GPU NVIDIA MIG (GPU slicing) for the A100 will be supported at a future date.

Job Policies

The default job requeue or restart policy is set to not allow jobs to be automatically requeued or restarted (as of 12/19/2022). To enable automatic requeue and restart of a job by Slurm, please add the following Slurm directive:

--requeue

When a job is requeued due to an event like a node failure, the batch script is initiated from its beginning. Job scripts need to be written to handle automatically restarting from checkpoints.

Preemptible Queues

Warning

Preemptible queues are only recommended for jobs that include checkpointing.

If your job code doesn’t include checkpointing, then submitting the job to a preempt queue could result in your job being preempted without saved progress/results.

Preemptible queues are available on Delta. See Partitions (Queues) for the partition names, max durations, and charge factors.

On Delta, jobs are allotted a minimum of 10 minutes (PreemptExemptTime), plus 5 minutes of GraceTime if the job has a SIGTERM handler.

Slurm Configuration for Preempt Queues

# PreemptExemptTime is 10 minutes, so preempt jobs will always get to run at least 10 minutes
$ scontrol show config | grep PreemptExemptTime
PreemptExemptTime       = 10:00:00

# GraceTime is 5 minutes (300s), a job can potentially run that
# much longer if it handles SIGTERM on its own.
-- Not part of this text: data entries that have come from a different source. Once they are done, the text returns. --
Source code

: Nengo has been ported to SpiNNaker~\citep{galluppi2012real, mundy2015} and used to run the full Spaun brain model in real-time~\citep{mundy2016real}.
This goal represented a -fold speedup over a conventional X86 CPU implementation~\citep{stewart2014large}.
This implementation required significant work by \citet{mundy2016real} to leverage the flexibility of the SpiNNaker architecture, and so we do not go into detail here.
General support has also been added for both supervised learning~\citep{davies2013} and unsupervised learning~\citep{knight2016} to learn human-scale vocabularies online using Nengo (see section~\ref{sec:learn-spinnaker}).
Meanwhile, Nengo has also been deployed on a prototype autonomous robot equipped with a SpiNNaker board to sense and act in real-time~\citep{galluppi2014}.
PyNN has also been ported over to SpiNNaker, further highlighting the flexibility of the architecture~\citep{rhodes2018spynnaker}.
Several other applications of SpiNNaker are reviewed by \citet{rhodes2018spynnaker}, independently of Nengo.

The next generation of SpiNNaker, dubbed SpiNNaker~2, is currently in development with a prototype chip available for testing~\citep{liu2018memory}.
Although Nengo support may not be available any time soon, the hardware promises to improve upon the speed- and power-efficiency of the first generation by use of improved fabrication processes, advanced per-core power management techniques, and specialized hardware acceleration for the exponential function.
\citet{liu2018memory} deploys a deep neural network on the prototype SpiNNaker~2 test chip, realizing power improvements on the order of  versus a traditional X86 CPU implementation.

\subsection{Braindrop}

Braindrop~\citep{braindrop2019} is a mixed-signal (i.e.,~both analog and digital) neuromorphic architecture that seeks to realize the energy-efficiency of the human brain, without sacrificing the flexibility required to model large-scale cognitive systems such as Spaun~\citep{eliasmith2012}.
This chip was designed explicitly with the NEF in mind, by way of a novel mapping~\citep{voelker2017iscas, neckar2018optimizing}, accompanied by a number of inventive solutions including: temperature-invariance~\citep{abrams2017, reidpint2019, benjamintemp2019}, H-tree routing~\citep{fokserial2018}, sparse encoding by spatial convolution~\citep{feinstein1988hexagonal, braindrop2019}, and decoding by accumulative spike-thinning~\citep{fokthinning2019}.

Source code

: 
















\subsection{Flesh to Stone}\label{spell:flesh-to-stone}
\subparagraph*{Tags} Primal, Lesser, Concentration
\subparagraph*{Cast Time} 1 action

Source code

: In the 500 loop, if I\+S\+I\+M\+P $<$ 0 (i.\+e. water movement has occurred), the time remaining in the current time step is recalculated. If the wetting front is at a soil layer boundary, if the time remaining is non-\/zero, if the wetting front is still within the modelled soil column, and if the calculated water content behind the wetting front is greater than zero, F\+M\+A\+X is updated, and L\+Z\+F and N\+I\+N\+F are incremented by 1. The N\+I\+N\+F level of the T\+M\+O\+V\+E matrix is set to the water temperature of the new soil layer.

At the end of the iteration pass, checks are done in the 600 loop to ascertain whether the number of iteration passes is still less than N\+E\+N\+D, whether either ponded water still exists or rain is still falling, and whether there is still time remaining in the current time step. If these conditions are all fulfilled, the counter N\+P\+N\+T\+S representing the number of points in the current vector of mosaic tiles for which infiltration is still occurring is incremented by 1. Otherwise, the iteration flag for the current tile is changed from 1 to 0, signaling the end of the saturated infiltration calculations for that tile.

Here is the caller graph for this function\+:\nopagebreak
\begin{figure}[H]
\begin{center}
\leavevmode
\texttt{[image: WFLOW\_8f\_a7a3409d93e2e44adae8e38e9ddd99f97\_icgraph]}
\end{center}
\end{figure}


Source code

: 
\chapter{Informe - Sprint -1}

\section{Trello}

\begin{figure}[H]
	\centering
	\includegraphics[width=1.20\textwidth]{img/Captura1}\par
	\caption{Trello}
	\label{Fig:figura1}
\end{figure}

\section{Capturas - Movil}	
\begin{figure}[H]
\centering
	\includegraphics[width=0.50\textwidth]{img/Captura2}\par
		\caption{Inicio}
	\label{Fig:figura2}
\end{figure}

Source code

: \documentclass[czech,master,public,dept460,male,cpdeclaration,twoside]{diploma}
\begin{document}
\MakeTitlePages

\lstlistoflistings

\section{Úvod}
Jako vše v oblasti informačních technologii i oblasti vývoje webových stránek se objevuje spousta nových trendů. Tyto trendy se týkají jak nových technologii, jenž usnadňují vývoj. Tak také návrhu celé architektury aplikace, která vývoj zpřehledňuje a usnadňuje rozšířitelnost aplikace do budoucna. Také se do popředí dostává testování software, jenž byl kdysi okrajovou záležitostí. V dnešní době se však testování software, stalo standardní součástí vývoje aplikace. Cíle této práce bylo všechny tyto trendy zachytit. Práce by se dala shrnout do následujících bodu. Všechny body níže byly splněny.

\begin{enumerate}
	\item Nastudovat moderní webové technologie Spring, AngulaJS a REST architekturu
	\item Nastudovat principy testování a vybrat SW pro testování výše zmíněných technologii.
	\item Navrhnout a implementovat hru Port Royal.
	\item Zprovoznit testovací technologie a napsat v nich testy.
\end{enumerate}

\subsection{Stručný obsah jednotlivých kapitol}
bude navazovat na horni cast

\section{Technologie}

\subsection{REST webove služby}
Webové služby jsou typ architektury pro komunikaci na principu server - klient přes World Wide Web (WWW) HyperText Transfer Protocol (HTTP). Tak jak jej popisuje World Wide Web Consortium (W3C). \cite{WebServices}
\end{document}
SIGKILL arrives at least 5 minutes later.
$ scontrol show partition cpu-preempt | grep -i grace
 DefaultTime=00:30:00 DisableRootJobs=YES ExclusiveUser=NO GraceTime=300 Hidden=NO

What Happens When a Job Gets Preempted

  1. A preempting job (job-B) is allocated resources currently in use by the soon-to-be preempted job (job-A)

  2. Has job-A run for at least 10 minutes (PreemptExemptTime)?

    • If yes, continue to step 3.

    • If no, continue to step 3 after the 10 minutes has elapsed.

  3. job-A receives SIGTERM and SIGCONT.

  4. 5 minutes later (Delta’s GraceTime setting on the partition), job-A receives another SIGTERM and SIGCONT plus SIGKILL (SIGKILL cannot be handled or caught). SIGKILL is sent after SIGTERM and SIGCONT, but you can’t rely on a specific time delay after these signals.

Preempted Job Example (click to expand/collapse)

The example uses the bbka-delta-gpu account. Accounts available to you are listed under “Project” when you run the accounts command.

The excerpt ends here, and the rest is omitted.